• ASSIGNMENT:
Please output exactly the part of the records below that opens with the line containing "Không được đặt tên tài khoản, nhân vật trùng hoặc tương" and closes with the line containing "Không được đặt tên tài khoản, nhân vật trùng hoặc gây", both lines included, and nothing else.

• RECORDS SUPPLIED:
● ● ● ● ● ● ●
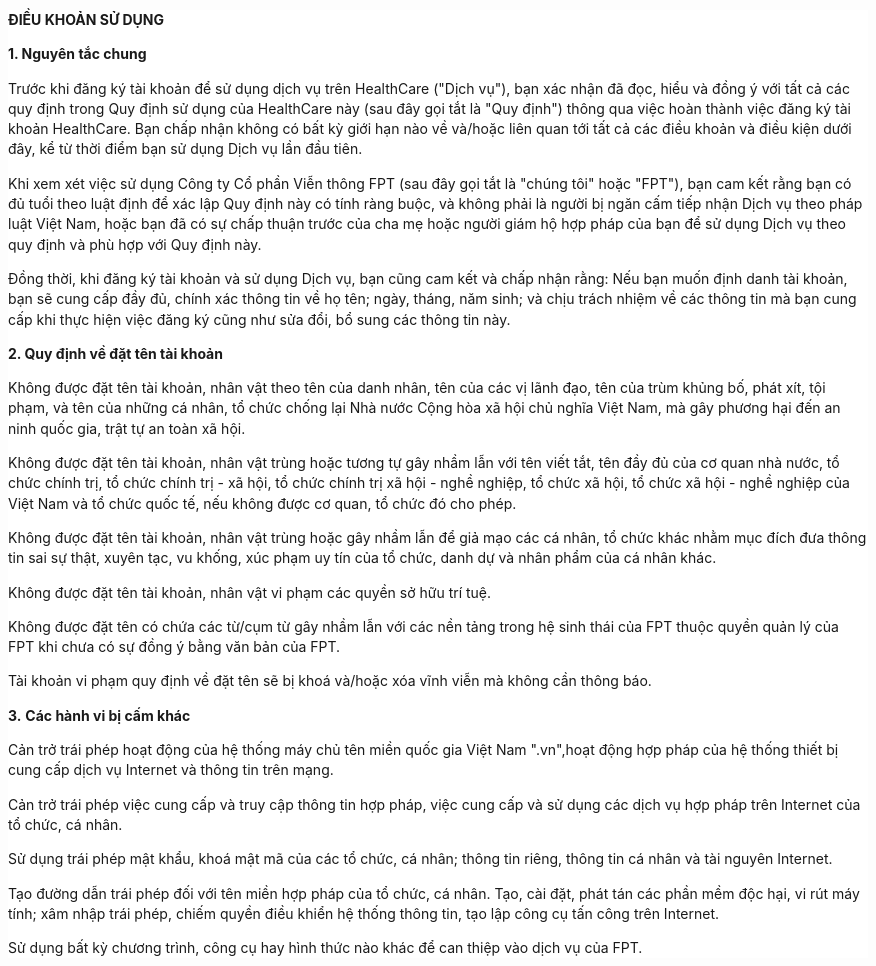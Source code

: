 **ĐIỀU KHOẢN SỬ DỤNG**

**1. Nguyên tắc chung**

Trước khi đăng ký tài khoản để sử dụng dịch vụ trên HealthCare ("Dịch vụ"), bạn xác nhận đã đọc, hiểu và đồng ý với tất cả các quy định trong Quy định sử dụng của HealthCare này (sau đây gọi tắt là "Quy định") thông qua việc hoàn thành việc đăng ký tài khoản HealthCare. Bạn chấp nhận không có bất kỳ giới hạn nào về và/hoặc liên quan tới tất cả các điều khoản và điều kiện dưới đây, kể từ thời điểm bạn sử dụng Dịch vụ lần đầu tiên.

Khi xem xét việc sử dụng Công ty Cổ phần Viễn thông FPT (sau đây gọi tắt là "chúng tôi" hoặc "FPT"), bạn cam kết rằng bạn có đủ tuổi theo luật định để xác lập Quy định này có tính ràng buộc, và không phải là người bị ngăn cấm tiếp nhận Dịch vụ theo pháp luật Việt Nam, hoặc bạn đã có sự chấp thuận trước của cha mẹ hoặc người giám hộ hợp pháp của bạn để sử dụng Dịch vụ theo quy định và phù hợp với Quy định này.

Đồng thời, khi đăng ký tài khoản và sử dụng Dịch vụ, bạn cũng cam kết và chấp nhận rằng: Nếu bạn muốn định danh tài khoản, bạn sẽ cung cấp đầy đủ, chính xác thông tin về họ tên; ngày, tháng, năm sinh; và chịu trách nhiệm về các thông tin mà bạn cung cấp khi thực hiện việc đăng ký cũng như sửa đổi, bổ sung các thông tin này.

**2. Quy định về đặt tên tài khoản**

Không được đặt tên tài khoản, nhân vật theo tên của danh nhân, tên của các vị lãnh đạo, tên của trùm khủng bố, phát xít, tội phạm, và tên của những cá nhân, tổ chức chống lại Nhà nước Cộng hòa xã hội chủ nghĩa Việt Nam, mà gây phương hại đến an ninh quốc gia, trật tự an toàn xã hội.

Không được đặt tên tài khoản, nhân vật trùng hoặc tương tự gây nhầm lẫn với tên viết tắt, tên đầy đủ của cơ quan nhà nước, tổ chức chính trị, tổ chức chính trị - xã hội, tổ chức chính trị xã hội - nghề nghiệp, tổ chức xã hội, tổ chức xã hội - nghề nghiệp của Việt Nam và tổ chức quốc tế, nếu không được cơ quan, tổ chức đó cho phép.

Không được đặt tên tài khoản, nhân vật trùng hoặc gây nhầm lẫn để giả mạo các cá nhân, tổ chức khác nhằm mục đích đưa thông tin sai sự thật, xuyên tạc, vu khống, xúc phạm uy tín của tổ chức, danh dự và nhân phẩm của cá nhân khác.

Không được đặt tên tài khoản, nhân vật vi phạm các quyền sở hữu trí tuệ.

Không được đặt tên có chứa các từ/cụm từ gây nhầm lẫn với các nền tảng trong hệ sinh thái của FPT thuộc quyền quản lý của FPT khi chưa có sự đồng ý bằng văn bản của FPT.

Tài khoản vi phạm quy định về đặt tên sẽ bị khoá và/hoặc xóa vĩnh viễn mà không cần thông báo.

**3.**  **Các hành vi bị cấm khác**

Cản trở trái phép hoạt động của hệ thống máy chủ tên miền quốc gia Việt Nam ".vn",hoạt động hợp pháp của hệ thống thiết bị cung cấp dịch vụ Internet và thông tin trên mạng.

Cản trở trái phép việc cung cấp và truy cập thông tin hợp pháp, việc cung cấp và sử dụng các dịch vụ hợp pháp trên Internet của tổ chức, cá nhân.

Sử dụng trái phép mật khẩu, khoá mật mã của các tổ chức, cá nhân; thông tin riêng, thông tin cá nhân và tài nguyên Internet.

Tạo đường dẫn trái phép đối với tên miền hợp pháp của tổ chức, cá nhân. Tạo, cài đặt, phát tán các phần mềm độc hại, vi rút máy tính; xâm nhập trái phép, chiếm quyền điều khiển hệ thống thông tin, tạo lập công cụ tấn công trên Internet.

Sử dụng bất kỳ chương trình, công cụ hay hình thức nào khác để can thiệp vào dịch vụ của FPT.
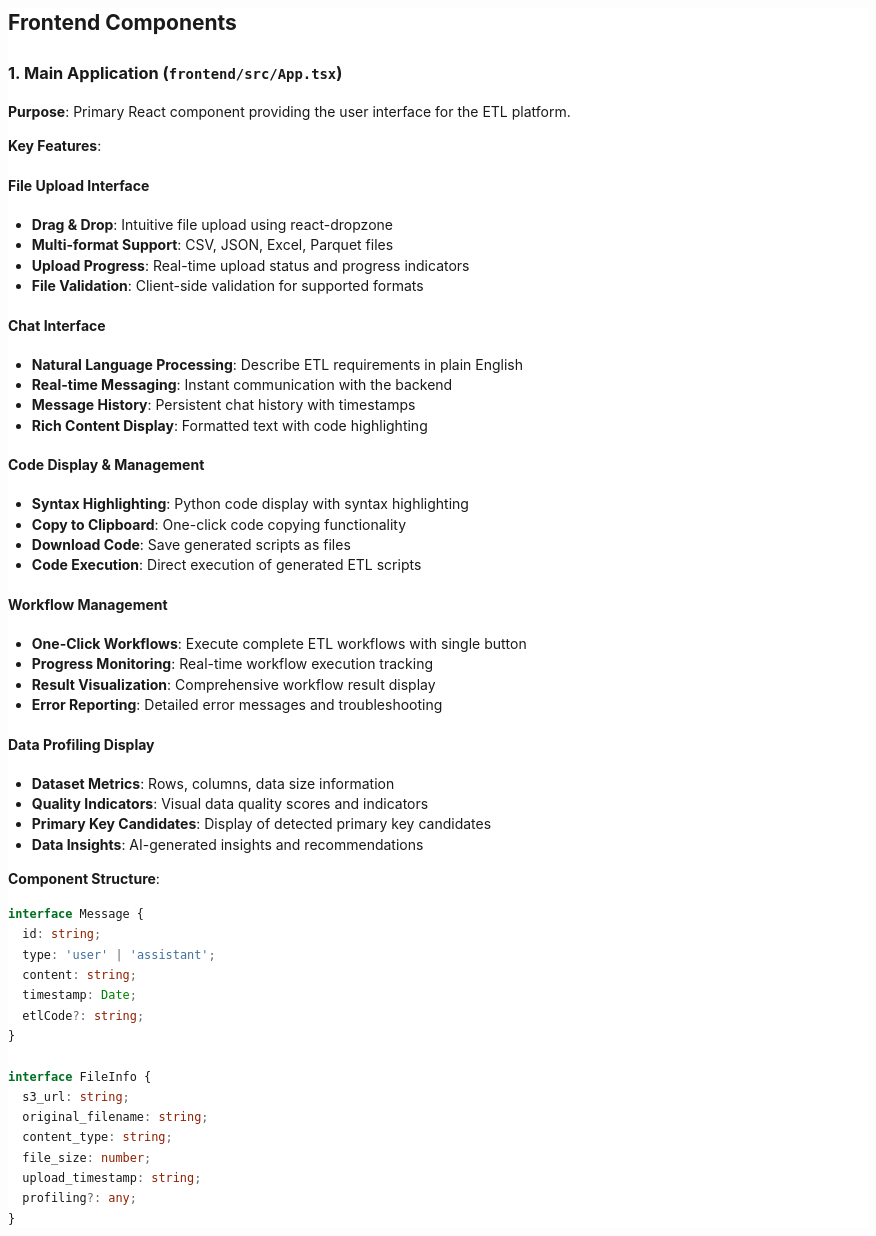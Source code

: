 ## Frontend Components

### 1. Main Application (`frontend/src/App.tsx`)

**Purpose**: Primary React component providing the user interface for the ETL platform.

**Key Features**:

#### File Upload Interface
- **Drag & Drop**: Intuitive file upload using react-dropzone
- **Multi-format Support**: CSV, JSON, Excel, Parquet files
- **Upload Progress**: Real-time upload status and progress indicators
- **File Validation**: Client-side validation for supported formats

#### Chat Interface
- **Natural Language Processing**: Describe ETL requirements in plain English
- **Real-time Messaging**: Instant communication with the backend
- **Message History**: Persistent chat history with timestamps
- **Rich Content Display**: Formatted text with code highlighting

#### Code Display & Management
- **Syntax Highlighting**: Python code display with syntax highlighting
- **Copy to Clipboard**: One-click code copying functionality
- **Download Code**: Save generated scripts as files
- **Code Execution**: Direct execution of generated ETL scripts

#### Workflow Management
- **One-Click Workflows**: Execute complete ETL workflows with single button
- **Progress Monitoring**: Real-time workflow execution tracking
- **Result Visualization**: Comprehensive workflow result display
- **Error Reporting**: Detailed error messages and troubleshooting

#### Data Profiling Display
- **Dataset Metrics**: Rows, columns, data size information
- **Quality Indicators**: Visual data quality scores and indicators
- **Primary Key Candidates**: Display of detected primary key candidates
- **Data Insights**: AI-generated insights and recommendations

**Component Structure**:
```typescript
interface Message {
  id: string;
  type: 'user' | 'assistant';
  content: string;
  timestamp: Date;
  etlCode?: string;
}

interface FileInfo {
  s3_url: string;
  original_filename: string;
  content_type: string;
  file_size: number;
  upload_timestamp: string;
  profiling?: any;
}
```
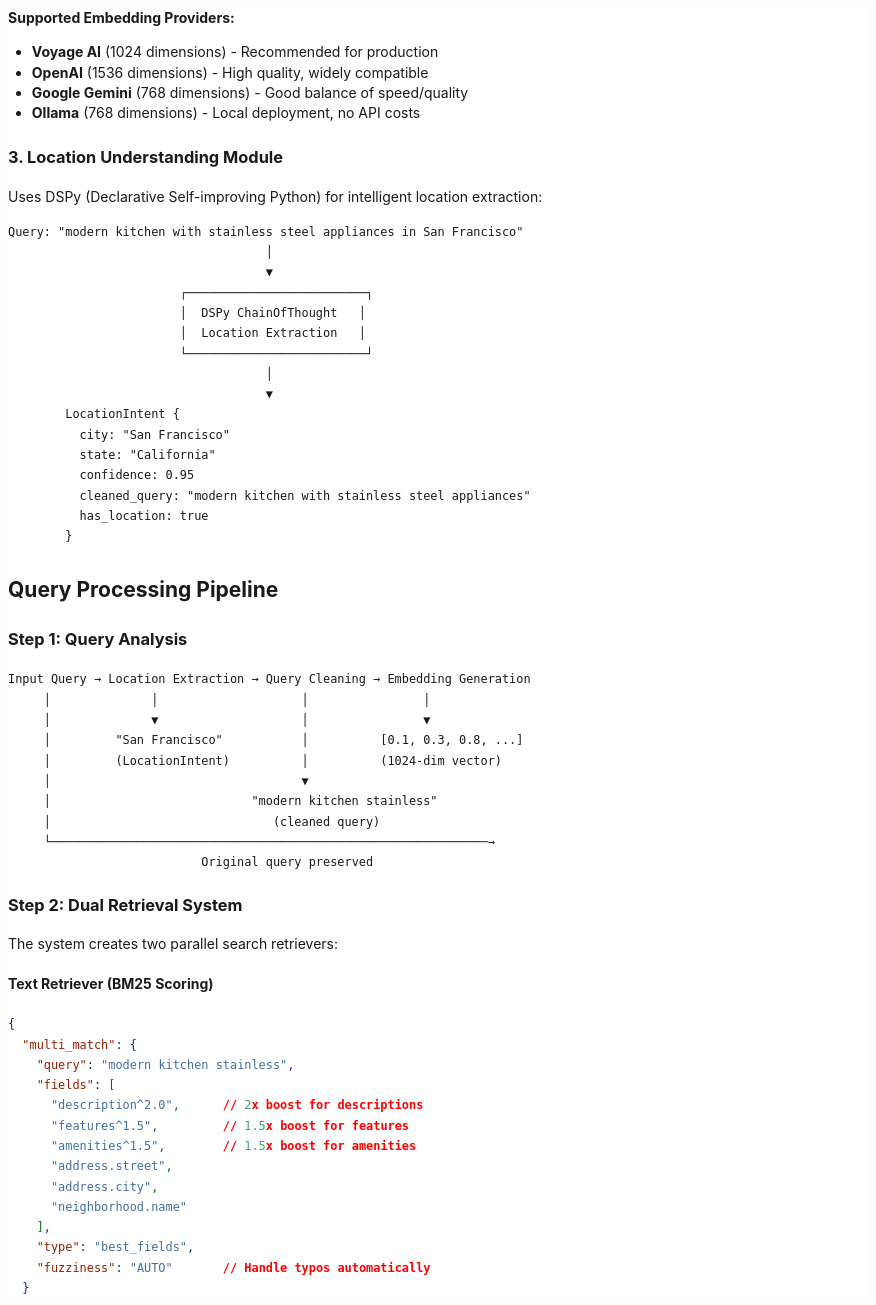 **Supported Embedding Providers:**
- **Voyage AI** (1024 dimensions) - Recommended for production
- **OpenAI** (1536 dimensions) - High quality, widely compatible
- **Google Gemini** (768 dimensions) - Good balance of speed/quality
- **Ollama** (768 dimensions) - Local deployment, no API costs

### 3. Location Understanding Module
Uses DSPy (Declarative Self-improving Python) for intelligent location extraction:

```
Query: "modern kitchen with stainless steel appliances in San Francisco"
                                    │
                                    ▼
                        ┌─────────────────────────┐
                        │  DSPy ChainOfThought   │
                        │  Location Extraction   │
                        └─────────────────────────┘
                                    │
                                    ▼
        LocationIntent {
          city: "San Francisco"
          state: "California" 
          confidence: 0.95
          cleaned_query: "modern kitchen with stainless steel appliances"
          has_location: true
        }
```

## Query Processing Pipeline

### Step 1: Query Analysis
```
Input Query → Location Extraction → Query Cleaning → Embedding Generation
     │              │                    │                │
     │              ▼                    │                ▼
     │         "San Francisco"           │          [0.1, 0.3, 0.8, ...]
     │         (LocationIntent)          │          (1024-dim vector)
     │                                   ▼
     │                            "modern kitchen stainless"
     │                               (cleaned query)
     └─────────────────────────────────────────────────────────────→
                           Original query preserved
```

### Step 2: Dual Retrieval System

The system creates two parallel search retrievers:

#### Text Retriever (BM25 Scoring)
```json
{
  "multi_match": {
    "query": "modern kitchen stainless",
    "fields": [
      "description^2.0",      // 2x boost for descriptions
      "features^1.5",         // 1.5x boost for features
      "amenities^1.5",        // 1.5x boost for amenities  
      "address.street",
      "address.city",
      "neighborhood.name"
    ],
    "type": "best_fields",
    "fuzziness": "AUTO"       // Handle typos automatically
  }
```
● ● ● ● ● ● ●
• COMPLETED TASK:
Không được đặt tên tài khoản, nhân vật trùng hoặc tương tự gây nhầm lẫn với tên viết tắt, tên đầy đủ của cơ quan nhà nước, tổ chức chính trị, tổ chức chính trị - xã hội, tổ chức chính trị xã hội - nghề nghiệp, tổ chức xã hội, tổ chức xã hội - nghề nghiệp của Việt Nam và tổ chức quốc tế, nếu không được cơ quan, tổ chức đó cho phép.

Không được đặt tên tài khoản, nhân vật trùng hoặc gây nhầm lẫn để giả mạo các cá nhân, tổ chức khác nhằm mục đích đưa thông tin sai sự thật, xuyên tạc, vu khống, xúc phạm uy tín của tổ chức, danh dự và nhân phẩm của cá nhân khác.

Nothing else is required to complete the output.